#489: Puppy Love by Barbara Lewis
Peak Month: April 1964
11 weeks on Vancouver’s CFUN
Peak Position #6
Peak Position on Billboard Hot 100 ~ #38
YouTube.com: “Puppy Love”
Lyrics: “Puppy Love”
Barbara Ann Lewis was born in 1943 in Salem, Michigan, 31 miles west of Detroit. She began to write songs at the age of nine. As well she had learned to play harmonica, piano and guitar. Her bandleader father played the trumpet and her mother played the saxophone. And her cousin, Shelton Brooks, had written “Some Of These Days”, a hit for Sophie Tucker in 1911. Brooks also composed the “Darktown Strutters’ Ball” for The Original Dixieland Jazz Band in 1917. Despite the musical focus of her extended family, young Barbara Lewis only thought about nursing as a future career.

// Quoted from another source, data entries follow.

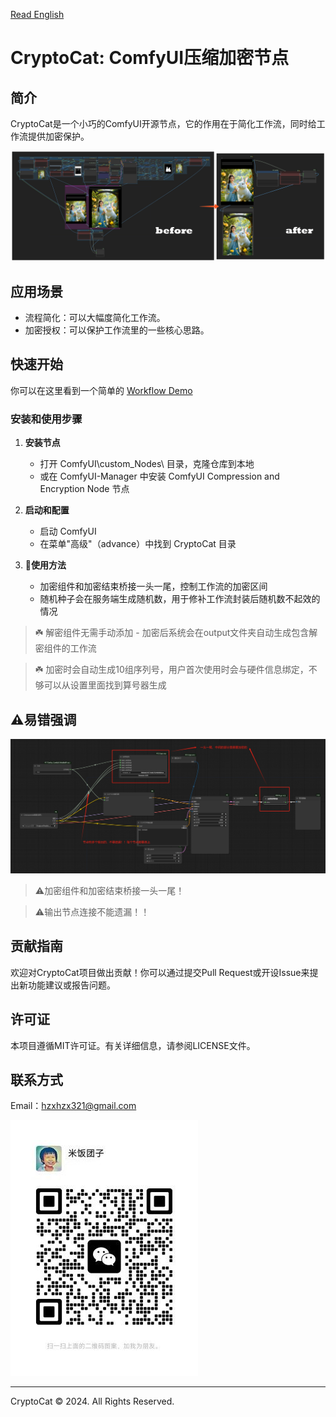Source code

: [Read English](ENGLISH_README.md)

# CryptoCat: ComfyUI压缩加密节点

## 简介
CryptoCat是一个小巧的ComfyUI开源节点，它的作用在于简化工作流，同时给工作流提供加密保护。

![image](docs/image1.png)

## 应用场景
- 流程简化：可以大幅度简化工作流。
- 加密授权：可以保护工作流里的一些核心思路。

## 快速开始
你可以在这里看到一个简单的 [Workflow Demo](demo/original.json)

### 安装和使用步骤
1. **安装节点**
   - 打开 ComfyUI\custom_Nodes\ 目录，克隆仓库到本地
   - 或在 ComfyUI-Manager 中安装 ComfyUI Compression and Encryption Node 节点

2. **启动和配置**
   - 启动 ComfyUI
   - 在菜单"高级"（advance）中找到 CryptoCat 目录

3. **🔐使用方法**
   - 加密组件和加密结束桥接一头一尾，控制工作流的加密区间
   - 随机种子会在服务端生成随机数，用于修补工作流封装后随机数不起效的情况

> ☘️ 解密组件无需手动添加 - 加密后系统会在output文件夹自动生成包含解密组件的工作流

> ☘️ 加密时会自动生成10组序列号，用户首次使用时会与硬件信息绑定，不够可以从设置里面找到算号器生成

  ## ⚠️易错强调


 ![image](docs/warn.png)

> ⚠️加密组件和加密结束桥接一头一尾！

> ⚠️输出节点连接不能遗漏！！

## 贡献指南
欢迎对CryptoCat项目做出贡献！你可以通过提交Pull Request或开设Issue来提出新功能建议或报告问题。

## 许可证
本项目遵循MIT许可证。有关详细信息，请参阅LICENSE文件。

## 联系方式
Email：<hzxhzx321@gmail.com>

![image](docs/wechat.jpg)

---
CryptoCat © 2024. All Rights Reserved.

However, in her teens she began to collaborate with Ann Arbor DJ Ollie McLaughlin. The DJ had “discovered” her after McLaughlin asked her father to have Barbara audition for him. Ollie McLaughlin had a radio show on WHRV in Ann Arbor called Ollie’s Caravan. It had a fan base of over 10,000. He also had a small record label called Karen, named after one of his daughters. Her first single on Karen was one she wrote titled “My Heart Went Do Dat Da”. It was recorded at the Chess Record studio in Chicago. It became a break-out hit in the Detroit area, and was picked up for national distribution on Atlantic. The song made the Top 20 subsequently in Colorado Springs (CO).